Improving the biological activity of fingolimod loaded PHBV nanoparticles by using hydrophobically modified alginate.

Drug Dev Ind Pharm 2020 Feb 6;46(2):318-328. Epub 2020 Feb 6.

Department of Pharmaceutics, Faculty of Pharmacy, Tehran University of Medical Sciences, Tehran, Iran.
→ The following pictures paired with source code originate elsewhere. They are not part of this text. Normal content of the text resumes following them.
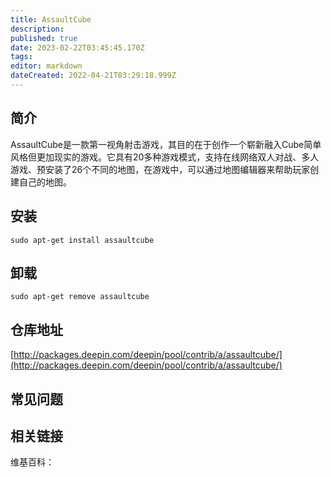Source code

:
 ```yaml
---
title: AssaultCube
description: 
published: true
date: 2023-02-22T03:45:45.170Z
tags: 
editor: markdown
dateCreated: 2022-04-21T03:29:18.999Z
---
```


## 简介

AssaultCube是一款第一视角射击游戏，其目的在于创作一个崭新融入Cube简单风格但更加现实的游戏。它具有20多种游戏模式，支持在线网络双人对战、多人游戏、预安装了26个不同的地图，在游戏中，可以通过地图编辑器来帮助玩家创建自己的地图。

## 安装

`sudo apt-get install assaultcube`

## 卸载

`sudo apt-get remove assaultcube`

## 仓库地址

[http://packages.deepin.com/deepin/pool/contrib/a/assaultcube/](http://packages.deepin.com/deepin/pool/contrib/a/assaultcube/)


## 常见问题


## 相关链接

维基百科：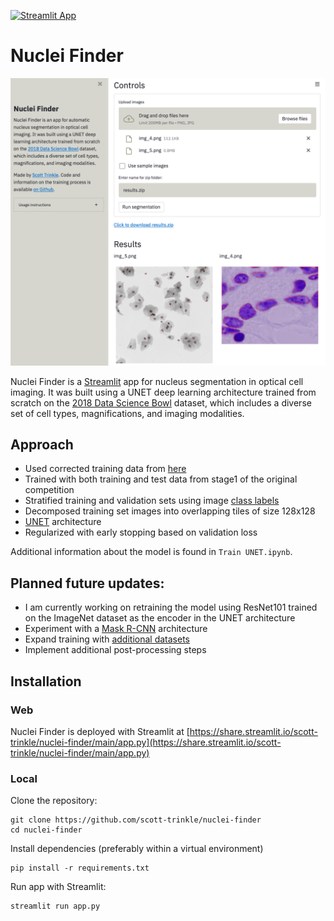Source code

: [![Streamlit
App](https://static.streamlit.io/badges/streamlit_badge_black_white.svg)](https://share.streamlit.io/scott-trinkle/nuclei-finder/main/app.py)

# Nuclei Finder

![](sample_imgs/demo.png)

Nuclei Finder is a [Streamlit](https://streamlit.io) app for nucleus
segmentation in optical cell imaging. It was built using a UNET deep learning
architecture trained from scratch on the [2018 Data Science
Bowl](https://www.kaggle.com/c/data-science-bowl-2018/overview) dataset, which
includes a diverse set of cell types, magnifications, and imaging modalities.

## Approach
- Used corrected training data from [here](https://github.com/lopuhin/kaggle-dsbowl-2018-dataset-fixes)
- Trained with both training and test data from stage1 of the original
  competition
- Stratified training and validation sets using image [class
  labels](https://www.kaggle.com/c/data-science-bowl-2018/discussion/48130)
- Decomposed training set images into overlapping tiles of size 128x128
- [UNET](https://en.wikipedia.org/wiki/U-Net) architecture
- Regularized with early stopping based on validation loss

Additional information about the model is found in `Train UNET.ipynb`.

## Planned future updates:
- I am currently working on retraining the model using ResNet101 trained on the ImageNet dataset as the encoder in the UNET architecture
- Experiment with a [Mask R-CNN](https://arxiv.org/abs/1703.06870) architecture
- Expand training with [additional datasets](https://www.nature.com/articles/s41597-020-00608-w)
- Implement additional post-processing steps

## Installation

### Web

Nuclei Finder is deployed with Streamlit at
[https://share.streamlit.io/scott-trinkle/nuclei-finder/main/app.py](https://share.streamlit.io/scott-trinkle/nuclei-finder/main/app.py)

### Local

Clone the repository: 

```
git clone https://github.com/scott-trinkle/nuclei-finder
cd nuclei-finder
```

Install dependencies (preferably within a virtual environment)

```
pip install -r requirements.txt
```

Run app with Streamlit:

```
streamlit run app.py
```
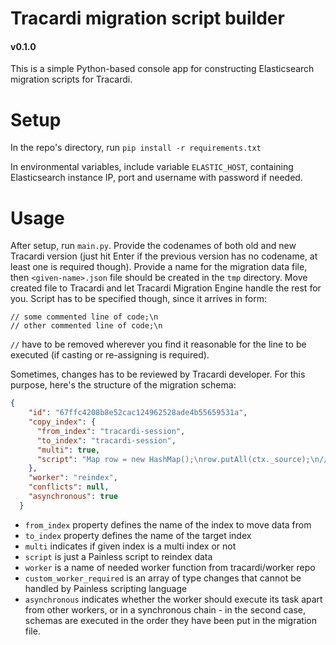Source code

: # Tracardi migration script builder

#### v0.1.0

This is a simple Python-based console app for constructing Elasticsearch migration scripts for Tracardi.

# Setup
In the repo's directory, run ```pip install -r requirements.txt```

In environmental variables, include variable `ELASTIC_HOST`, containing
Elasticsearch instance IP, port and username with password if needed.

# Usage
After setup, run `main.py`. Provide the codenames of both old and new Tracardi
version (just hit Enter if the previous version has no codename, at least one
is required though).
Provide a name for the migration data file, then `<given-name>.json` file
should be created in the `tmp` directory. Move created file to Tracardi and let
Tracardi Migration Engine handle the rest for you. Script has to be specified
though, since it arrives in form:
```
// some commented line of code;\n
// other commented line of code;\n
```
`//` have to be removed wherever you find it reasonable for the line to
be executed (if casting or re-assigning is required).

Sometimes, changes has to be reviewed by Tracardi developer. For this purpose,
here's the structure of the migration schema:
```json
{
    "id": "67ffc4208b8e52cac124962528ade4b55659531a",
    "copy_index": {
      "from_index": "tracardi-session",
      "to_index": "tracardi-session",
      "multi": true,
      "script": "Map row = new HashMap();\nrow.putAll(ctx._source);\n//row.context.storage.local.tracardi-profile-id = <type text>;\nctx._source = [:];\nctx._source.putAll(row);"
    },
    "worker": "reindex",
    "conflicts": null,
    "asynchronous": true
  }
```
- `from_index` property defines the name of the index to move data from
- `to_index` property defines the name of the target index
- `multi` indicates if given index is a multi index or not
- `script` is just a Painless script to reindex data
- `worker` is a name of needed worker function from tracardi/worker repo
- `custom_worker_required` is an array of type changes that cannot be handled by Painless
  scripting language
- `asynchronous` indicates whether the worker should execute its task apart from other workers,
  or in a synchronous chain - in the second case, schemas are executed in the order they have been 
  put in the migration file.

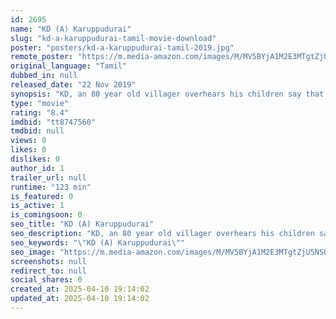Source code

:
 ```yaml
---
id: 2695
name: "KD (A) Karuppudurai"
slug: "kd-a-karuppudurai-tamil-movie-download"
poster: "posters/kd-a-karuppudurai-tamil-2019.jpg"
remote_poster: "https://m.media-amazon.com/images/M/MV5BYjA1M2E3MTgtZjU5NS00ODdkLTljOGEtYTYxYTdkZjZkZmNlXkEyXkFqcGdeQXVyNzI0NzQyNTk@._V1_SX300.jpg"
original_language: "Tamil"
dubbed_in: null
released_date: "22 Nov 2019"
synopsis: "KD, an 80 year old villager overhears his children say that they want him dead to claim their inheritance. Realising he has never truly lived, he enlists the help of a young orphan boy Kutti. The pair head off on a road trip tryin..."
type: "movie"
rating: "8.4"
imdbid: "tt8747560"
tmdbid: null
views: 0
likes: 0
dislikes: 0
author_id: 1
trailer_url: null
runtime: "123 min"
is_featured: 0
is_active: 1
is_comingsoon: 0
seo_title: "KD (A) Karuppudurai"
seo_description: "KD, an 80 year old villager overhears his children say that they want him dead to claim their inheritance. Realising he has never truly lived, he enlists the help of a young orphan boy Kutti. The pair head off on a road trip tryin..."
seo_keywords: "\"KD (A) Karuppudurai\""
seo_image: "https://m.media-amazon.com/images/M/MV5BYjA1M2E3MTgtZjU5NS00ODdkLTljOGEtYTYxYTdkZjZkZmNlXkEyXkFqcGdeQXVyNzI0NzQyNTk@._V1_SX300.jpg"
screenshots: null
redirect_to: null
social_shares: 0
created_at: 2025-04-10 19:14:02
updated_at: 2025-04-10 19:14:02
---
```


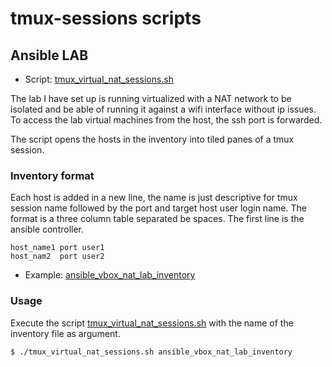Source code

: # tmux-sessions scripts

## Ansible LAB

* Script: [tmux_virtual_nat_sessions.sh](tmux_virtual_nat_sessions.sh)

The lab I have set up is running virtualized with a NAT network to be isolated and be able of running it against a wifi interface without ip issues. To access the lab virtual machines from the host, the ssh port is forwarded.

The script opens the hosts in the inventory into tiled panes of a tmux session.

### Inventory format

Each host is added in a new line, the name is just descriptive for tmux session name followed by the port and target host user login name. The format is a three column table separated be spaces. The first line is the ansible controller.

```
host_name1 port user1
host_nam2  port user2
```

* Example: [ansible_vbox_nat_lab_inventory](ansible_vbox_nat_lab_inventory)

### Usage

Execute the script [tmux_virtual_nat_sessions.sh](tmux_virtual_nat_sessions.sh) with the name of the inventory file as argument.

```bash
$ ./tmux_virtual_nat_sessions.sh ansible_vbox_nat_lab_inventory
```

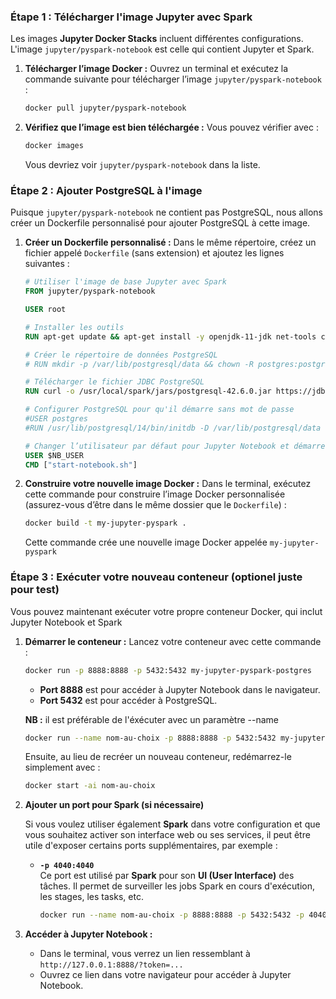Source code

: ### Étape 1 : Télécharger l'image Jupyter avec Spark
Les images **Jupyter Docker Stacks** incluent différentes configurations. L'image `jupyter/pyspark-notebook` est celle qui contient Jupyter et Spark.

1. **Télécharger l’image Docker :**
   Ouvrez un terminal et exécutez la commande suivante pour télécharger l’image `jupyter/pyspark-notebook` :
   ```bash
   docker pull jupyter/pyspark-notebook
   ```

2. **Vérifiez que l’image est bien téléchargée :**
   Vous pouvez vérifier avec :
   ```bash
   docker images
   ```
   Vous devriez voir `jupyter/pyspark-notebook` dans la liste.

### Étape 2 : Ajouter PostgreSQL à l'image
Puisque `jupyter/pyspark-notebook` ne contient pas PostgreSQL, nous allons créer un Dockerfile personnalisé pour ajouter PostgreSQL à cette image.

1. **Créer un Dockerfile personnalisé :**
   Dans le même répertoire, créez un fichier appelé `Dockerfile` (sans extension) et ajoutez les lignes suivantes :
   ```dockerfile
   # Utiliser l'image de base Jupyter avec Spark
   FROM jupyter/pyspark-notebook

   USER root

   # Installer les outils
   RUN apt-get update && apt-get install -y openjdk-11-jdk net-tools curl

   # Créer le répertoire de données PostgreSQL
   # RUN mkdir -p /var/lib/postgresql/data && chown -R postgres:postgres /var/lib/postgresql

   # Télécharger le fichier JDBC PostgreSQL
   RUN curl -o /usr/local/spark/jars/postgresql-42.6.0.jar https://jdbc.postgresql.org/download/postgresql-42.6.0.jar

   # Configurer PostgreSQL pour qu'il démarre sans mot de passe
   #USER postgres
   #RUN /usr/lib/postgresql/14/bin/initdb -D /var/lib/postgresql/data

   # Changer l’utilisateur par défaut pour Jupyter Notebook et démarrer PostgreSQL
   USER $NB_USER
   CMD ["start-notebook.sh"]
   ```

2. **Construire votre nouvelle image Docker :**
   Dans le terminal, exécutez cette commande pour construire l’image Docker personnalisée (assurez-vous d’être dans le même dossier que le `Dockerfile`) :
   ```bash
   docker build -t my-jupyter-pyspark .
   ```
   Cette commande crée une nouvelle image Docker appelée `my-jupyter-pyspark`

### Étape 3 : Exécuter votre nouveau conteneur (optionel juste pour test)
Vous pouvez maintenant exécuter votre propre conteneur Docker, qui inclut Jupyter Notebook et Spark
1. **Démarrer le conteneur :**
   Lancez votre conteneur avec cette commande :
   ```bash
   docker run -p 8888:8888 -p 5432:5432 my-jupyter-pyspark-postgres
   ```
   - **Port 8888** est pour accéder à Jupyter Notebook dans le navigateur.
   - **Port 5432** est pour accéder à PostgreSQL.
   
   **NB :** il est préférable de l'éxécuter avec un paramètre --name
   ```bash
   docker run --name nom-au-choix -p 8888:8888 -p 5432:5432 my-jupyter-pyspark-postgres
   ```
   Ensuite, au lieu de recréer un nouveau conteneur, redémarrez-le simplement avec :
   ```bash
   docker start -ai nom-au-choix
   ```

2. **Ajouter un port pour Spark (si nécessaire)**

   Si vous voulez utiliser également **Spark** dans votre configuration et que vous souhaitez activer son interface web ou ses services, il peut être utile d'exposer certains ports supplémentaires, par exemple :

   - **`-p 4040:4040`**  
  Ce port est utilisé par **Spark** pour son **UI (User Interface)** des tâches. Il permet de surveiller les jobs Spark en cours d'exécution, les stages, les tasks, etc.

      ```bash
      docker run --name nom-au-choix -p 8888:8888 -p 5432:5432 -p 4040:4040 my-jupyter-pyspark-postgres
      ```
  

3. **Accéder à Jupyter Notebook :**
   - Dans le terminal, vous verrez un lien ressemblant à `http://127.0.0.1:8888/?token=...`
   - Ouvrez ce lien dans votre navigateur pour accéder à Jupyter Notebook.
Uncontrolled distribution of nanoparticles (NPs) within the body can significantly decrease the efficiency of drug therapy and is considered among the main restrictions of NPs application. The aim of this study was to develop a depot combination delivery system (CDS) containing fingolimod loaded poly (3-hydroxybutyrate-co-3-hydroxyvalerate) (PHBV) NPs dispersed into a matrix of oleic acid-grafted-aminated alginate (OA-g-AAlg) to minimize the nonspecific biodistribution (BD) of PHBV NPs. OA-g-AAlg was synthesized in two step; First, Alg was aminated by using adipic dihydrazide (ADH). The degree of hyrazide group substitution of Alg was determined by trinitro-benzene-sulfonic acid (TNBS) assay. Second, OA was attached to AAlg through formation of an amide bond. Chemical structure of OA-g-AAlg was confirmed with FTIR and HNMR spectroscopy. Furthermore, rheological properties of OA-g-AAlg with different grafting ratios were evaluated. release studies indicated that 47% of fingolimod was released from the CDS within 28 days. Blood and tissue samples were analyzed using liquid chromatography/tandem mass spectrometry following subcutaneous (SC) injection of fingolimod-CDS into Wistar rats. The elimination phase half-life of CDS-fingolimod was significantly higher than that of fingolimod (∼32 d vs. ∼20 h). To investigate the therapeutic efficacy, lymphocyte count was assessed over a 40 day period in Wistar rats. Peripheral blood lymphocyte count decreased from baseline by 27 ± 8% in 2 days after injection. Overall, the designed CDS represented promising results in improving the pharmacokinetic properties of fingolimod. Therefore, we believe that this sustained release formulation has a great potential to be applied to delivery of various therapeutics.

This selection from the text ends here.